- Opening Delimiter -

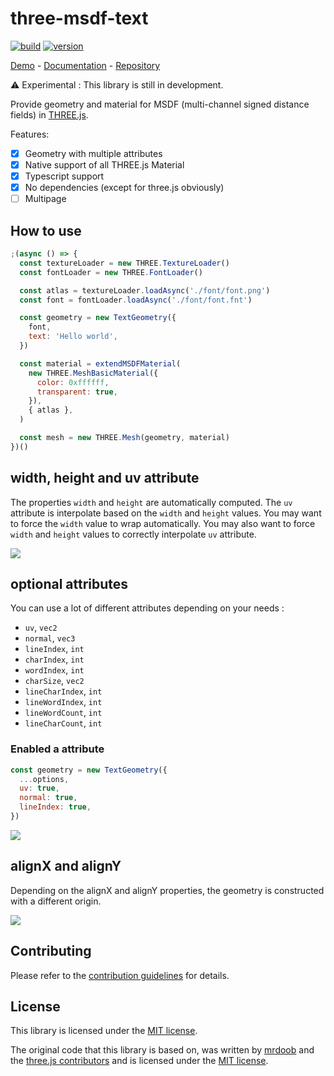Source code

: # three-msdf-text

[![build](https://github.com/SolalDR/three-msdf-text/workflows/build/badge.svg?branch=master)](https://github.com/SolalDR/three-msdf-text/actions?workflow=build)
[![version](https://img.shields.io/github/package-json/v/SolalDR/three-msdf-text)](https://github.com/SolalDR/three-msdf-text)

[Demo](https://solaldr.github.io/three-msdf-text/public/demo/) -
[Documentation](https://solaldr.github.io/three-msdf-text/public/docs/) -
[Repository](https://github.com/SolalDR/three-msdf-text)

⚠️ Experimental : This library is still in development.

Provide geometry and material for MSDF (multi-channel signed distance fields) in [THREE.js](threejs.org).<br>

Features:

- [x] Geometry with multiple attributes
- [x] Native support of all THREE.js Material
- [x] Typescript support
- [x] No dependencies (except for three.js obviously)
- [ ] Multipage

## How to use

```javascript
;(async () => {
  const textureLoader = new THREE.TextureLoader()
  const fontLoader = new THREE.FontLoader()

  const atlas = textureLoader.loadAsync('./font/font.png')
  const font = fontLoader.loadAsync('./font/font.fnt')

  const geometry = new TextGeometry({
    font,
    text: 'Hello world',
  })

  const material = extendMSDFMaterial(
    new THREE.MeshBasicMaterial({
      color: 0xffffff,
      transparent: true,
    }),
    { atlas },
  )

  const mesh = new THREE.Mesh(geometry, material)
})()
```

## width, height and uv attribute

The properties `width` and `height` are automatically computed.
The `uv` attribute is interpolate based on the `width` and `height` values.
You may want to force the `width` value to wrap automatically.
You may also want to force `width` and `height` values to correctly interpolate `uv` attribute.

<img src="http://localhost:10001/public/demo/docs/layout.svg" />

## optional attributes

You can use a lot of different attributes depending on your needs :

- `uv`, `vec2`
- `normal`, `vec3`
- `lineIndex`, `int`
- `charIndex`, `int`
- `wordIndex`, `int`
- `charSize`, `vec2`
- `lineCharIndex`, `int`
- `lineWordIndex`, `int`
- `lineWordCount`, `int`
- `lineCharCount`, `int`

### Enabled a attribute

```javascript
const geometry = new TextGeometry({
  ...options,
  uv: true,
  normal: true,
  lineIndex: true,
})
```

<img src="http://localhost:10001/public/demo/docs/optional.svg" />

## alignX and alignY

Depending on the alignX and alignY properties, the geometry is constructed with a different origin.

<img src="http://localhost:10001/public/demo/docs/alignment.svg" />

## Contributing

Please refer to the [contribution guidelines](https://github.com/SolalDR/three-msdf-text/blob/master/CONTRIBUTE.md) for details.

## License

This library is licensed under the [MIT license](LICENSE).

The original code that this library is based on, was written by [mrdoob](https://mrdoob.com) and the [three.js contributors](https://github.com/mrdoob/three.js/graphs/contributors) and is licensed under the [MIT license](https://github.com/mrdoob/three.js/blob/master/LICENSE).
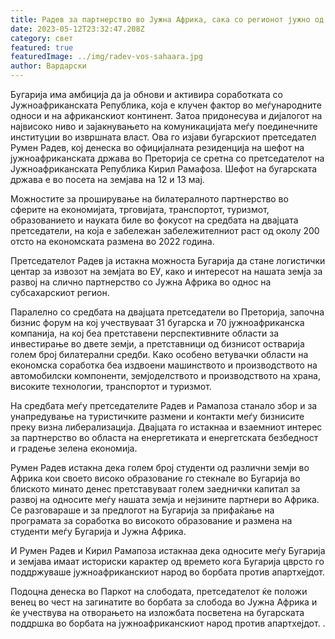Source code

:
 ```yaml
---
title: Радев за партнерство во Јужна Африка, сака со регионот јужно од Сахара
date: 2023-05-12T23:32:47.208Z
category: свет
featured: true
featuredImage: ../img/radev-vos-sahaara.jpg
author: Вардарски
---
```

Бугарија има амбиција да ја обнови и активира соработката со Јужноафриканската Република, која е клучен фактор во меѓународните односи и на африканскиот континент. Затоа придонесува и дијалогот на највисоко ниво и зајакнувањето на комуникацијата меѓу поединечните институции во извршната власт. Ова го изјави бугарскиот претседател Румен Радев, кој денеска во официјалната резиденција на шефот на јужноафриканската држава во Преторија се сретна со претседателот на Јужноафриканската Република Кирил Рамафоза. Шефот на бугарската држава е во посета на земјава на 12 и 13 мај.

Можностите за проширување на билатералното партнерство во сферите на економијата, трговијата, транспортот, туризмот, образованието и науката биле во фокусот на средбата на двајцата претседатели, на која е забележан забележителниот раст од околу 200 отсто на економската размена во 2022 година.

Претседателот Радев ја истакна можноста Бугарија да стане логистички центар за извозот на земјата во ЕУ, како и интересот на нашата земја за развој на слично партнерство со Јужна Африка во однос на субсахарскиот регион.

Паралелно со средбата на двајцата претседатели во Преторија, започна бизнис форум на кој учествуваат 31 бугарска и 70 јужноафриканска компанија, на кој беа претставени перспективните области за инвестирање во двете земји, а претставници од бизнисот остварија голем број билатерални средби. Како особено ветувачки области на економска соработка беа издвоени машинството и производството на автомобилски компоненти, земјоделството и производството на храна, високите технологии, транспортот и туризмот.

На средбата меѓу претседателите Радев и Рамапоза станало збор и за унапредување на туристичките размени и контакти меѓу бизнисите преку визна либерализација. Двајцата го истакнаа и взаемниот интерес за партнерство во областа на енергетиката и енергетската безбедност и градење зелена економија.

Румен Радев истакна дека голем број студенти од различни земји во Африка кои своето високо образование го стекнале во Бугарија во блиското минато денес претставуваат голем заеднички капитал за развој на односите меѓу нашата земја и нејзините партнери во Африка. Се разговараше и за предлогот на Бугарија за прифаќање на програмата за соработка во високото образование и размена на студенти меѓу Бугарија и Јужна Африка.

И Румен Радев и Кирил Рамапоза истакнаа дека односите меѓу Бугарија и земјава имаат историски карактер од времето кога Бугарија цврсто го поддржуваше јужноафриканскиот народ во борбата против апартхејдот.

Подоцна денеска во Паркот на слободата, претседателот ќе положи венец во чест на загинатите во борбата за слобода во Јужна Африка и ќе учествува на отворањето на изложбата посветена на бугарската поддршка во борбата на јужноафриканскиот народ против апартхејдот. .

- Closing Delimiter -

◆ WHAT THE EXERCISE ASKS ◆
Your task is to repeat the data above exactly while excluding the pictures.

◆ RESULT FOR THIS TASK ◆
Source code

: # three-msdf-text

[![build](https://github.com/SolalDR/three-msdf-text/workflows/build/badge.svg?branch=master)](https://github.com/SolalDR/three-msdf-text/actions?workflow=build)
[![version](https://img.shields.io/github/package-json/v/SolalDR/three-msdf-text)](https://github.com/SolalDR/three-msdf-text)

[Demo](https://solaldr.github.io/three-msdf-text/public/demo/) -
[Documentation](https://solaldr.github.io/three-msdf-text/public/docs/) -
[Repository](https://github.com/SolalDR/three-msdf-text)

⚠️ Experimental : This library is still in development.

Provide geometry and material for MSDF (multi-channel signed distance fields) in [THREE.js](threejs.org).<br>

Features:

- [x] Geometry with multiple attributes
- [x] Native support of all THREE.js Material
- [x] Typescript support
- [x] No dependencies (except for three.js obviously)
- [ ] Multipage

## How to use

```javascript
;(async () => {
  const textureLoader = new THREE.TextureLoader()
  const fontLoader = new THREE.FontLoader()

  const atlas = textureLoader.loadAsync('./font/font.png')
  const font = fontLoader.loadAsync('./font/font.fnt')

  const geometry = new TextGeometry({
    font,
    text: 'Hello world',
  })

  const material = extendMSDFMaterial(
    new THREE.MeshBasicMaterial({
      color: 0xffffff,
      transparent: true,
    }),
    { atlas },
  )

  const mesh = new THREE.Mesh(geometry, material)
})()
```

## width, height and uv attribute

The properties `width` and `height` are automatically computed.
The `uv` attribute is interpolate based on the `width` and `height` values.
You may want to force the `width` value to wrap automatically.
You may also want to force `width` and `height` values to correctly interpolate `uv` attribute.

<img src="http://localhost:10001/public/demo/docs/layout.svg" />

## optional attributes

You can use a lot of different attributes depending on your needs :

- `uv`, `vec2`
- `normal`, `vec3`
- `lineIndex`, `int`
- `charIndex`, `int`
- `wordIndex`, `int`
- `charSize`, `vec2`
- `lineCharIndex`, `int`
- `lineWordIndex`, `int`
- `lineWordCount`, `int`
- `lineCharCount`, `int`

### Enabled a attribute

```javascript
const geometry = new TextGeometry({
  ...options,
  uv: true,
  normal: true,
  lineIndex: true,
})
```

<img src="http://localhost:10001/public/demo/docs/optional.svg" />

## alignX and alignY

Depending on the alignX and alignY properties, the geometry is constructed with a different origin.

<img src="http://localhost:10001/public/demo/docs/alignment.svg" />

## Contributing

Please refer to the [contribution guidelines](https://github.com/SolalDR/three-msdf-text/blob/master/CONTRIBUTE.md) for details.

## License

This library is licensed under the [MIT license](LICENSE).

The original code that this library is based on, was written by [mrdoob](https://mrdoob.com) and the [three.js contributors](https://github.com/mrdoob/three.js/graphs/contributors) and is licensed under the [MIT license](https://github.com/mrdoob/three.js/blob/master/LICENSE).
Source code

:
 ```yaml
---
title: Радев за партнерство во Јужна Африка, сака со регионот јужно од Сахара
date: 2023-05-12T23:32:47.208Z
category: свет
featured: true
featuredImage: ../img/radev-vos-sahaara.jpg
author: Вардарски
---
```

Бугарија има амбиција да ја обнови и активира соработката со Јужноафриканската Република, која е клучен фактор во меѓународните односи и на африканскиот континент. Затоа придонесува и дијалогот на највисоко ниво и зајакнувањето на комуникацијата меѓу поединечните институции во извршната власт. Ова го изјави бугарскиот претседател Румен Радев, кој денеска во официјалната резиденција на шефот на јужноафриканската држава во Преторија се сретна со претседателот на Јужноафриканската Република Кирил Рамафоза. Шефот на бугарската држава е во посета на земјава на 12 и 13 мај.

Можностите за проширување на билатералното партнерство во сферите на економијата, трговијата, транспортот, туризмот, образованието и науката биле во фокусот на средбата на двајцата претседатели, на која е забележан забележителниот раст од околу 200 отсто на економската размена во 2022 година.

Претседателот Радев ја истакна можноста Бугарија да стане логистички центар за извозот на земјата во ЕУ, како и интересот на нашата земја за развој на слично партнерство со Јужна Африка во однос на субсахарскиот регион.

Паралелно со средбата на двајцата претседатели во Преторија, започна бизнис форум на кој учествуваат 31 бугарска и 70 јужноафриканска компанија, на кој беа претставени перспективните области за инвестирање во двете земји, а претставници од бизнисот остварија голем број билатерални средби. Како особено ветувачки области на економска соработка беа издвоени машинството и производството на автомобилски компоненти, земјоделството и производството на храна, високите технологии, транспортот и туризмот.

На средбата меѓу претседателите Радев и Рамапоза станало збор и за унапредување на туристичките размени и контакти меѓу бизнисите преку визна либерализација. Двајцата го истакнаа и взаемниот интерес за партнерство во областа на енергетиката и енергетската безбедност и градење зелена економија.

Румен Радев истакна дека голем број студенти од различни земји во Африка кои своето високо образование го стекнале во Бугарија во блиското минато денес претставуваат голем заеднички капитал за развој на односите меѓу нашата земја и нејзините партнери во Африка. Се разговараше и за предлогот на Бугарија за прифаќање на програмата за соработка во високото образование и размена на студенти меѓу Бугарија и Јужна Африка.

И Румен Радев и Кирил Рамапоза истакнаа дека односите меѓу Бугарија и земјава имаат историски карактер од времето кога Бугарија цврсто го поддржуваше јужноафриканскиот народ во борбата против апартхејдот.

Подоцна денеска во Паркот на слободата, претседателот ќе положи венец во чест на загинатите во борбата за слобода во Јужна Африка и ќе учествува на отворањето на изложбата посветена на бугарската поддршка во борбата на јужноафриканскиот народ против апартхејдот. .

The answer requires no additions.